The Met’s defence is that this group is disproportionately likely to be the perpetrators of violent crime and that the policy is successful in taking dangerous weapons off the streets. Desperation over knife crime in many communities led to more willingness to trust the police. That trust appears not to be repaid. Smartphone footage shows a nurse humiliated; another case revealed a father and son stopped for being black and on a bicycle. Only about a fifth of searches lead to an arrest or sanction. Most of these are for petty drug offences. Police should be apologising to the 80% of people they have inconvenienced and routinely handcuffed during stop and search because their suspicions were unfounded.

Ms Dick’s claim that stop and search is an effective tool to fight crime flies in the face of the research.
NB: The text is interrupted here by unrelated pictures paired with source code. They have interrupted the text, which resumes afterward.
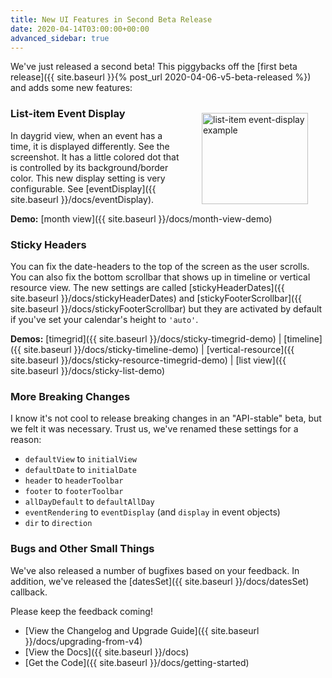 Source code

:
 ```yaml
---
title: New UI Features in Second Beta Release
date: 2020-04-14T03:00:00+00:00
advanced_sidebar: true
---
```


We've just released a second beta! This piggybacks off the [first beta release]({{ site.baseurl }}{% post_url 2020-04-06-v5-beta-released %}) and adds some new features:


### List-item Event Display

<img src='{{ site.baseurl }}/docs/event-list-item.png' alt='list-item event-display example' width='170' height='146' style='float:right;margin:-2em 2em 1em 2em' />

In daygrid view, when an event has a time, it is displayed differently. See the screenshot. It has a little colored dot that is controlled by its background/border color. This new display setting is very configurable. See [eventDisplay]({{ site.baseurl }}/docs/eventDisplay).

**Demo:** [month view]({{ site.baseurl }}/docs/month-view-demo)


### Sticky Headers

You can fix the date-headers to the top of the screen as the user scrolls. You can also fix the bottom scrollbar that shows up in timeline or vertical resource view. The new settings are called [stickyHeaderDates]({{ site.baseurl }}/docs/stickyHeaderDates) and [stickyFooterScrollbar]({{ site.baseurl }}/docs/stickyFooterScrollbar) but they are activated by default if you've set your calendar's height to `'auto'`.

**Demos:**
[timegrid]({{ site.baseurl }}/docs/sticky-timegrid-demo) |
[timeline]({{ site.baseurl }}/docs/sticky-timeline-demo) |
[vertical-resource]({{ site.baseurl }}/docs/sticky-resource-timegrid-demo) |
[list view]({{ site.baseurl }}/docs/sticky-list-demo)


### More Breaking Changes

I know it's not cool to release breaking changes in an "API-stable" beta, but we felt it was necessary. Trust us, we've renamed these settings for a reason:

- `defaultView` to `initialView`
- `defaultDate` to `initialDate`
- `header` to `headerToolbar`
- `footer` to `footerToolbar`
- `allDayDefault` to `defaultAllDay`
- `eventRendering` to `eventDisplay` (and `display` in event objects)
- `dir` to `direction`


### Bugs and Other Small Things

We've also released a number of bugfixes based on your feedback. In addition, we've released the [datesSet]({{ site.baseurl }}/docs/datesSet) callback.

Please keep the feedback coming!

- [View the Changelog and Upgrade Guide]({{ site.baseurl }}/docs/upgrading-from-v4)
- [View the Docs]({{ site.baseurl }}/docs)
- [Get the Code]({{ site.baseurl }}/docs/getting-started)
A landmark 2018 study by University College London found no clear evidence that stop and search had a significant effect on violent crime. The policy had fallen out of favour since its use peaked in 2010.

Theresa May’s stint as home secretary ushered in a revolution in policing. Mrs May, to her credit, understood the counterproductive nature of the policy and made it more difficult to use. However, a panic over knife crime has seen politicians return to robust policing methods, a theme enthusiastically taken up by the current home secretary, Priti Patel.
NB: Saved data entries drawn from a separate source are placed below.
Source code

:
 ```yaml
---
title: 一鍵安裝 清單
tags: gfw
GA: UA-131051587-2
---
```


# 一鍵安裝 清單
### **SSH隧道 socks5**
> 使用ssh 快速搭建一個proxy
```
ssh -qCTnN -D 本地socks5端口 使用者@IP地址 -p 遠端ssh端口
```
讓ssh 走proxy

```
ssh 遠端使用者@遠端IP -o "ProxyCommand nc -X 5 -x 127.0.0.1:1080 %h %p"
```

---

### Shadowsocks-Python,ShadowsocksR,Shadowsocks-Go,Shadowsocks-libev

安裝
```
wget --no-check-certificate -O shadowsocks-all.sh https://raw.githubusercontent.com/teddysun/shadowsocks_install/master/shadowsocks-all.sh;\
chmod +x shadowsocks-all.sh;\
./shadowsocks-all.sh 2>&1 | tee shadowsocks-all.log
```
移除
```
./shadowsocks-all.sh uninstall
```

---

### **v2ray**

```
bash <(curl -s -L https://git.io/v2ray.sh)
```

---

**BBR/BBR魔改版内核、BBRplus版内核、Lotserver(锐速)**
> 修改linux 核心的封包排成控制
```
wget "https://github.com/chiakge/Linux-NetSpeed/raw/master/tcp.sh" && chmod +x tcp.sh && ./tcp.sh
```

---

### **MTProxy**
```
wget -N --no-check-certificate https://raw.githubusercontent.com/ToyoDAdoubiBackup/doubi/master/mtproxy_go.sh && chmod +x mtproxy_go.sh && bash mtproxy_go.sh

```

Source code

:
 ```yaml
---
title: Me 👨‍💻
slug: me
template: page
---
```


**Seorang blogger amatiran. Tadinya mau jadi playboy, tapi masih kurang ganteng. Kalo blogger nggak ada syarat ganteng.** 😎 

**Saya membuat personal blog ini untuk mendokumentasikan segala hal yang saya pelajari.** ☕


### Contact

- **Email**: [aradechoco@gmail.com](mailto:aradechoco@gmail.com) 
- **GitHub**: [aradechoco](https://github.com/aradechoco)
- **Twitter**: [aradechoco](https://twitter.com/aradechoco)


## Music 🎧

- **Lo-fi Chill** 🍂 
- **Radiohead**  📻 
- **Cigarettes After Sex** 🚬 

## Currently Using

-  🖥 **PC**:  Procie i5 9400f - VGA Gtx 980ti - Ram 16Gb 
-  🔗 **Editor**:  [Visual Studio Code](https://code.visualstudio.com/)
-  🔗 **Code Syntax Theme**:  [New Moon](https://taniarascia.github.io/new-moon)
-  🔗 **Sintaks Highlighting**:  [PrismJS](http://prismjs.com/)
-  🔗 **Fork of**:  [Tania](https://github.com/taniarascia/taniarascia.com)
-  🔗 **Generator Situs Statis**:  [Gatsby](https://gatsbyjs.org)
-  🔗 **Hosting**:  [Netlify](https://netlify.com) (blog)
There is a place for stop and search, but there must be safeguards applied to this intrusive and coercive policy. Surely knife crime can be driven down without state powers used against swathes of innocent people, disproportionately from the black community with the understandable damage that causes. The section 60 powers, which allow officers to conduct “no-suspicion” stop and searches and have been widened by Mrs Patel, should be repealed.
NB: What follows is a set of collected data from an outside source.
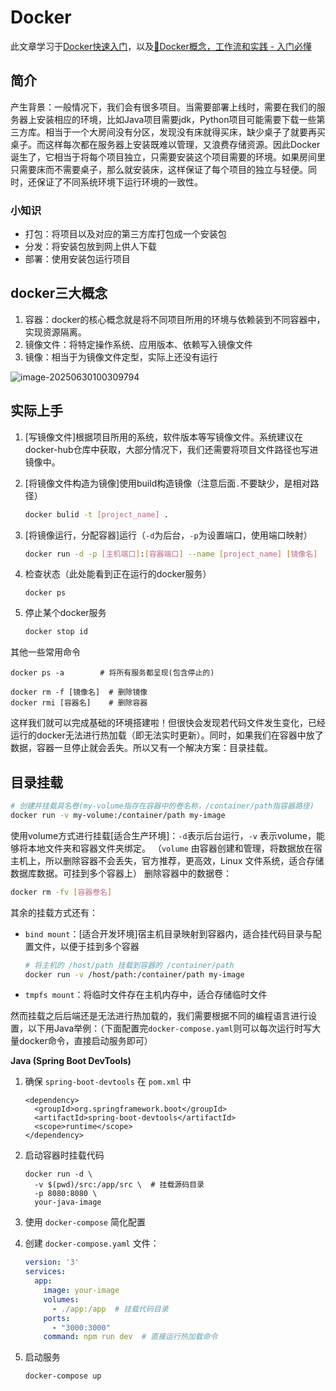 # Docker

此文章学习于[Docker快速入门](https://docker.easydoc.net/)，以及[🐳Docker概念，工作流和实践 - 入门必懂]( https://www.bilibili.com/video/BV1MR4y1Q738/?share_source=copy_web&vd_source=69ff2ea2830c328716375b4cad874563)

## 简介

产生背景：一般情况下，我们会有很多项目。当需要部署上线时，需要在我们的服务器上安装相应的环境，比如Java项目需要jdk，Python项目可能需要下载一些第三方库。相当于一个大房间没有分区，发现没有床就得买床，缺少桌子了就要再买桌子。而这样每次都在服务器上安装既难以管理，又浪费存储资源。因此Docker诞生了，它相当于将每个项目独立，只需要安装这个项目需要的环境。如果房间里只需要床而不需要桌子，那么就安装床，这样保证了每个项目的独立与轻便。同时，还保证了不同系统环境下运行环境的一致性。

### 小知识

- 打包：将项目以及对应的第三方库打包成一个安装包
- 分发：将安装包放到网上供人下载
- 部署：使用安装包运行项目



## docker三大概念

1. 容器：docker的核心概念就是将不同项目所用的环境与依赖装到不同容器中，实现资源隔离。
2. 镜像文件：将特定操作系统、应用版本、依赖写入镜像文件
3. 镜像：相当于为镜像文件定型，实际上还没有运行

![image-20250630100309794](C:\Users\HP\AppData\Roaming\Typora\typora-user-images\image-20250630100309794.png)



## 实际上手

1. [写镜像文件]根据项目所用的系统，软件版本等写镜像文件。系统建议在docker-hub仓库中获取，大部分情况下，我们还需要将项目文件路径也写进镜像中。

2. [将镜像文件构造为镜像]使用build构造镜像（注意后面`.`不要缺少，是相对路径）
   
   ```bash
   docker bulid -t [project_name] .
   ```
   
3. [将镜像运行，分配容器]运行（`-d`为后台，`-p`为设置端口，使用端口映射）
   
   ```bash
   docker run -d -p [主机端口]:[容器端口] --name [project_name] [镜像名]
   ```
   
4. 检查状态（此处能看到正在运行的docker服务）
   ```
   docker ps
   ```

5. 停止某个docker服务
   ```bash
   docker stop id
   ```

其他一些常用命令
```
docker ps -a		# 将所有服务都呈现(包含停止的)

docker rm -f [镜像名]	# 删除镜像
docker rmi [容器名]	# 删除容器
```

这样我们就可以完成基础的环境搭建啦！但很快会发现若代码文件发生变化，已经运行的docker无法进行热加载（即无法实时更新）。同时，如果我们在容器中放了数据，容器一旦停止就会丢失。所以又有一个解决方案：目录挂载。

## 目录挂载

```bash
# 创建并挂载具名卷(my-volume指存在容器中的卷名称，/container/path指容器路径)
docker run -v my-volume:/container/path my-image
```

使用volume方式进行挂载[适合生产环境]：`-d`表示后台运行，`-v` 表示volume，能够将本地文件夹和容器文件夹绑定。
（`volume` 由容器创建和管理，将数据放在宿主机上，所以删除容器不会丢失，官方推荐，更高效，Linux 文件系统，适合存储数据库数据。可挂到多个容器上）
删除容器中的数据卷：

```bash
docker rm -fv [容器卷名]
```



其余的挂载方式还有：

- `bind mount`：[适合开发环境]宿主机目录映射到容器内，适合挂代码目录与配置文件，以便于挂到多个容器

  ```bash
  # 将主机的 /host/path 挂载到容器的 /container/path
  docker run -v /host/path:/container/path my-image
  ```

- `tmpfs mount`：将临时文件存在主机内存中，适合存储临时文件

然而挂载之后后端还是无法进行热加载的，我们需要根据不同的编程语言进行设置，以下用Java举例：（下面配置完`docker-compose.yaml`则可以每次运行时写大量docker命令，直接启动服务即可）

**Java (Spring Boot DevTools)**

1. 确保 `spring-boot-devtools` 在 `pom.xml` 中

   ```
   <dependency>
     <groupId>org.springframework.boot</groupId>
     <artifactId>spring-boot-devtools</artifactId>
     <scope>runtime</scope>
   </dependency>
   ```

2. 启动容器时挂载代码

   ```
   docker run -d \
     -v $(pwd)/src:/app/src \  # 挂载源码目录
     -p 8080:8080 \
     your-java-image
   ```

3. 使用 `docker-compose` 简化配置

  1. 创建 `docker-compose.yaml` 文件：
     ```yaml
     version: '3'
     services:
       app:
         image: your-image
         volumes:
           - ./app:/app  # 挂载代码目录
         ports:
           - "3000:3000"
         command: npm run dev  # 直接运行热加载命令
     ```

  2. 启动服务
     ```
     docker-compose up
     ```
Ms Dick could do worse than follow the lead of her West Midlands counterpart who apologised last month to the black community for failings in “how we have policed them”. Black people in London are three times more likely to be stopped and searched than in Birmingham. This has little to do with crime. It is more about the culture and tradition of the Met, where the police seem to have a fixed idea who the “criminals” are and see it as their job to control them. London’s police force appears poorly managed, poorly disciplined and insufficiently accountable to the public it serves. Ms Dick needs to get a grip. Her departure right now would be a substitute for real change rather than a catalyst for it. What communities in the UK’s capital need is to be policed without being inflicted with a reign of terror.